TASK INSTRUCTIONS:
Restate the full listing word for word and leave the pictures out.
*** Opening of SOURCE INFORMATION ***
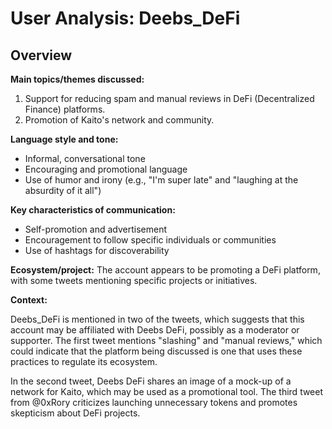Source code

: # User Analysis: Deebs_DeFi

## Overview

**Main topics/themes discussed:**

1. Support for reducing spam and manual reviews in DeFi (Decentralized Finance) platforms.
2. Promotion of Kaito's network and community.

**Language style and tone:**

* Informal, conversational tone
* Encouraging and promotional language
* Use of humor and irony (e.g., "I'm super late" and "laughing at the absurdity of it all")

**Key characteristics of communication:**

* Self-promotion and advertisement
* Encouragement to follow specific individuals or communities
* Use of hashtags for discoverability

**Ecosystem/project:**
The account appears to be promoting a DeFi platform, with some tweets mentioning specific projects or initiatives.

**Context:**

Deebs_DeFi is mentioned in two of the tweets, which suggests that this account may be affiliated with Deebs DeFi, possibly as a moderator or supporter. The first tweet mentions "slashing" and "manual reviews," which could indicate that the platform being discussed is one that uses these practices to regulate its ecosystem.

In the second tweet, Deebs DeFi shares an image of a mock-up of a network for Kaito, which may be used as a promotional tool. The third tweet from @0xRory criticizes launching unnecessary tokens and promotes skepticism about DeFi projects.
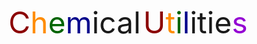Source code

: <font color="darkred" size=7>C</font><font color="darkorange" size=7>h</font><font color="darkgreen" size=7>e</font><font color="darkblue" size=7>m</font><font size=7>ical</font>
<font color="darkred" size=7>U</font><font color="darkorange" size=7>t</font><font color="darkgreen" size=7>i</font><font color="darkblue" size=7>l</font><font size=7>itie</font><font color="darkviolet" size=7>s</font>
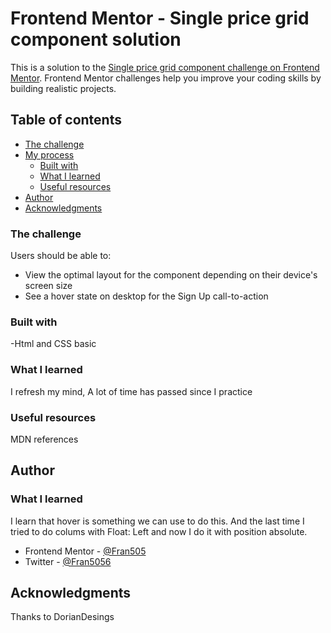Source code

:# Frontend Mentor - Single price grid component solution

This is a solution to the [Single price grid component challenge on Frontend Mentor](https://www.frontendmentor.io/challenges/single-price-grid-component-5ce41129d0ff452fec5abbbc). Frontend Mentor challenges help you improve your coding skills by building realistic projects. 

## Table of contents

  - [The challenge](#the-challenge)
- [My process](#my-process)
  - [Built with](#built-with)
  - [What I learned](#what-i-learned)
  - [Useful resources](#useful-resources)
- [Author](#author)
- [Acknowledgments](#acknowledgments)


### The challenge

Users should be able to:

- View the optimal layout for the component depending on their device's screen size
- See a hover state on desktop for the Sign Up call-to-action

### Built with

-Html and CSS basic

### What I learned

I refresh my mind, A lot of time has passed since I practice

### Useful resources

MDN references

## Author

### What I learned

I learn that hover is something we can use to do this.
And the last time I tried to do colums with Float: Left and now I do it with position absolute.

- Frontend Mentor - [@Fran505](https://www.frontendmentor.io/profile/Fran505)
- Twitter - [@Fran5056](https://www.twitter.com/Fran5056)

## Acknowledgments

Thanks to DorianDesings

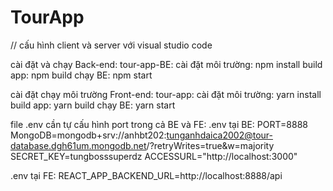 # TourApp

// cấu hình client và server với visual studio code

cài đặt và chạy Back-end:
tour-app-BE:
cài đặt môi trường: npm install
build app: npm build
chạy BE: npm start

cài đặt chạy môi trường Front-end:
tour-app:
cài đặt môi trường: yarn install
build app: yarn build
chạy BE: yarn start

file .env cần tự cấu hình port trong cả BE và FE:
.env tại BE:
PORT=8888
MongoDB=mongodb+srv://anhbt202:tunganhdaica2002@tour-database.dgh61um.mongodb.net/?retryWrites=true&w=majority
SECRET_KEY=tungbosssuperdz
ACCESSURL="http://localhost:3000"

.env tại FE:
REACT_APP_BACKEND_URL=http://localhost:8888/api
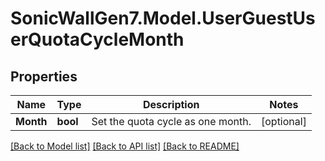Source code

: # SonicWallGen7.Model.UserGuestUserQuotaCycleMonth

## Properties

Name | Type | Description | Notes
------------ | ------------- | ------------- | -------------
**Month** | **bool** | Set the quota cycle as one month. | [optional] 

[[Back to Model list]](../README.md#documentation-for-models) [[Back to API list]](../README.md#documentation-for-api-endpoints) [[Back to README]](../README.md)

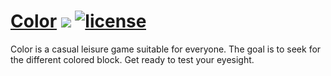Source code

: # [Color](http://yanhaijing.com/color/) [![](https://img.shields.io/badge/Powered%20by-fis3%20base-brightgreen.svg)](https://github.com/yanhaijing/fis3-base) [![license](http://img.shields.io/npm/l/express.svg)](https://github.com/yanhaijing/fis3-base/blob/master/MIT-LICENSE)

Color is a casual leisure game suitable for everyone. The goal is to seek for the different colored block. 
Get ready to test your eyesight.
*** Close of SOURCE INFORMATION ***
SOLUTION:
Source code

: # User Analysis: Deebs_DeFi

## Overview

**Main topics/themes discussed:**

1. Support for reducing spam and manual reviews in DeFi (Decentralized Finance) platforms.
2. Promotion of Kaito's network and community.

**Language style and tone:**

* Informal, conversational tone
* Encouraging and promotional language
* Use of humor and irony (e.g., "I'm super late" and "laughing at the absurdity of it all")

**Key characteristics of communication:**

* Self-promotion and advertisement
* Encouragement to follow specific individuals or communities
* Use of hashtags for discoverability

**Ecosystem/project:**
The account appears to be promoting a DeFi platform, with some tweets mentioning specific projects or initiatives.

**Context:**

Deebs_DeFi is mentioned in two of the tweets, which suggests that this account may be affiliated with Deebs DeFi, possibly as a moderator or supporter. The first tweet mentions "slashing" and "manual reviews," which could indicate that the platform being discussed is one that uses these practices to regulate its ecosystem.

In the second tweet, Deebs DeFi shares an image of a mock-up of a network for Kaito, which may be used as a promotional tool. The third tweet from @0xRory criticizes launching unnecessary tokens and promotes skepticism about DeFi projects.
Source code

: <font color="darkred" size=7>C</font><font color="darkorange" size=7>h</font><font color="darkgreen" size=7>e</font><font color="darkblue" size=7>m</font><font size=7>ical</font>
<font color="darkred" size=7>U</font><font color="darkorange" size=7>t</font><font color="darkgreen" size=7>i</font><font color="darkblue" size=7>l</font><font size=7>itie</font><font color="darkviolet" size=7>s</font>
Source code

:# Frontend Mentor - Single price grid component solution

This is a solution to the [Single price grid component challenge on Frontend Mentor](https://www.frontendmentor.io/challenges/single-price-grid-component-5ce41129d0ff452fec5abbbc). Frontend Mentor challenges help you improve your coding skills by building realistic projects. 

## Table of contents

  - [The challenge](#the-challenge)
- [My process](#my-process)
  - [Built with](#built-with)
  - [What I learned](#what-i-learned)
  - [Useful resources](#useful-resources)
- [Author](#author)
- [Acknowledgments](#acknowledgments)


### The challenge

Users should be able to:

- View the optimal layout for the component depending on their device's screen size
- See a hover state on desktop for the Sign Up call-to-action

### Built with

-Html and CSS basic

### What I learned

I refresh my mind, A lot of time has passed since I practice

### Useful resources

MDN references

## Author

### What I learned

I learn that hover is something we can use to do this.
And the last time I tried to do colums with Float: Left and now I do it with position absolute.

- Frontend Mentor - [@Fran505](https://www.frontendmentor.io/profile/Fran505)
- Twitter - [@Fran5056](https://www.twitter.com/Fran5056)

## Acknowledgments

Thanks to DorianDesings

 # TourApp

// cấu hình client và server với visual studio code

cài đặt và chạy Back-end:
tour-app-BE:
cài đặt môi trường: npm install
build app: npm build
chạy BE: npm start

cài đặt chạy môi trường Front-end:
tour-app:
cài đặt môi trường: yarn install
build app: yarn build
chạy BE: yarn start

file .env cần tự cấu hình port trong cả BE và FE:
.env tại BE:
PORT=8888
MongoDB=mongodb+srv://anhbt202:tunganhdaica2002@tour-database.dgh61um.mongodb.net/?retryWrites=true&w=majority
SECRET_KEY=tungbosssuperdz
ACCESSURL="http://localhost:3000"

.env tại FE:
REACT_APP_BACKEND_URL=http://localhost:8888/api
Source code

: # SonicWallGen7.Model.UserGuestUserQuotaCycleMonth

## Properties

Name | Type | Description | Notes
------------ | ------------- | ------------- | -------------
**Month** | **bool** | Set the quota cycle as one month. | [optional] 

[[Back to Model list]](../README.md#documentation-for-models) [[Back to API list]](../README.md#documentation-for-api-endpoints) [[Back to README]](../README.md)

Source code

: # [Color](http://yanhaijing.com/color/) [![](https://img.shields.io/badge/Powered%20by-fis3%20base-brightgreen.svg)](https://github.com/yanhaijing/fis3-base) [![license](http://img.shields.io/npm/l/express.svg)](https://github.com/yanhaijing/fis3-base/blob/master/MIT-LICENSE)

Color is a casual leisure game suitable for everyone. The goal is to seek for the different colored block. 
Get ready to test your eyesight.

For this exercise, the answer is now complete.